As far as the economics, the players coming back to play this season is being tied in with the collective bargaining agreement. The good news is that it will secure labor peace in the NHL for a few more years, but the players will end up paying for a long time to make up for revenues that were lost through absolutely no fault of their own. One way or another – through a frozen salary cap, salary rollbacks or escrow payments that will be spread over a number of seasons – the players will have to pay their share.

NHL Players’ Association executive director Don Fehr said on the record early in this process that neither side would use the restarting of the season to gain an economic advantage. But the reality is that the pandemic has created the economic landscape that exists right now. And you have to negotiate based on the economic landscape. So the players might get the Olympics back, but at what price? The owners, who have said all along that they need a salary cap because they take all the financial risks, are essentially telling the players they have to assume the risk for a pandemic for which it was not insured. Although the players, led by Artemi Panarin of the New York Rangers, who said that the escrow system must be fixed before the players even think of hitting the ice again, are starting to find their voice. It will be interesting to see where that goes.

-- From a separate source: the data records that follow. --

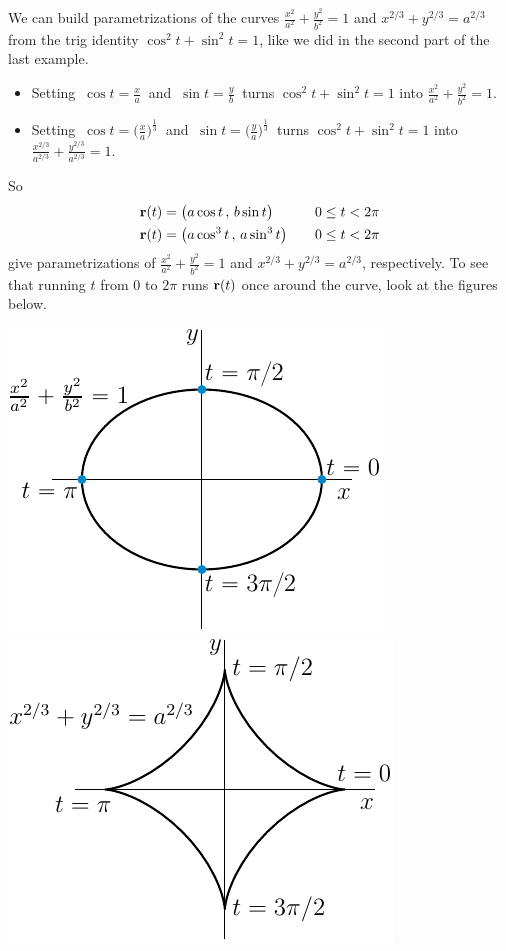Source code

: \begin{eg}[Parametrization of  $\frac{x^2}{a^2}+\frac{y^2}{b^2}=1$ and of
$x^{2/3}+y^{2/3}=a^{2/3}$]    \label{eg:paramEllipse}

We can build parametrizations of the curves $\frac{x^2}{a^2}+\frac{y^2}{b^2}=1$ 
and $x^{2/3}+y^{2/3}=a^{2/3}$ from the trig identity $\cos^2 t + \sin^2 t=1$,
like we did in the second part of the last example.
\begin{itemize}
\item
Setting $\ \cos t=\frac{x}{a}\ $ and $\ \sin t=\frac{y}{b}\ $ turns  
$\cos^2 t +\sin^2 t =1$ into $\frac{x^2}{a^2}+\frac{y^2}{b^2}=1$.

\item
Setting $\ \cos t= \big(\frac{x}{a}\big)^{\frac{1}{3}}\ $ and 
$\ \sin t=\big(\frac{y}{a}\big)^{\frac{1}{3}}\ $ turns  
$\cos^2 t +\sin^2 t =1$ into $\frac{x^{2/3}}{a^{2/3}}+\frac{y^{2/3}}{a^{2/3}}=1$.
\end{itemize}
So
\begin{alignat*}{3}
\mathbf{r}(t) &= \big(a\cos t\,,\,b\sin t\big)\qquad &0\le t< 2\pi
\\
\mathbf{r}(t) &= \big(a\cos^3 t\,,\,a\sin^3 t\big) &0\le t< 2\pi
\end{alignat*}
give parametrizations of $\frac{x^2}{a^2}+\frac{y^2}{b^2}=1$ 
and $x^{2/3}+y^{2/3}=a^{2/3}$, respectively. To see that running $t$ from $0$ to $2\pi$ runs $\mathbf{r}(t)$ once around the curve, look at the figures below.
\begin{wfig}
\begin{center}
     \includegraphics{parEllipse.pdf}\quad
     \includegraphics{astroid4.pdf}

\end{center}
\end{wfig}
\end{eg}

And this part of it is not fair, but it’s a reality. And that is that hockey teams are appreciating assets and players, for the most part, are depreciating assets. The reason why it’s so costly to become an NHL owner these days is that franchise values have increased multifold, particularly since 2005 when the league achieved cost certainty. Most players, on the other hand, have between three and five years to make their money, and if this is the time that is crucial for them, they lose. While Auston Matthews will peak into his portfolio sometime tomorrow and see that it’s grown by $15.2 million, which is how much he’ll receive in signing bonus, players such as Alexis Lafreniere will pay over the next couple of years for a situation of which they were no part.

The bottom line is this. If the Toronto Maple Leafs are sold in 10 years, the amount the franchise has risen in value will make the COVID-19 crisis a blip on the screen. Not so much for the players, who at first blush to seem to stand to gain a whole lot by going back to work.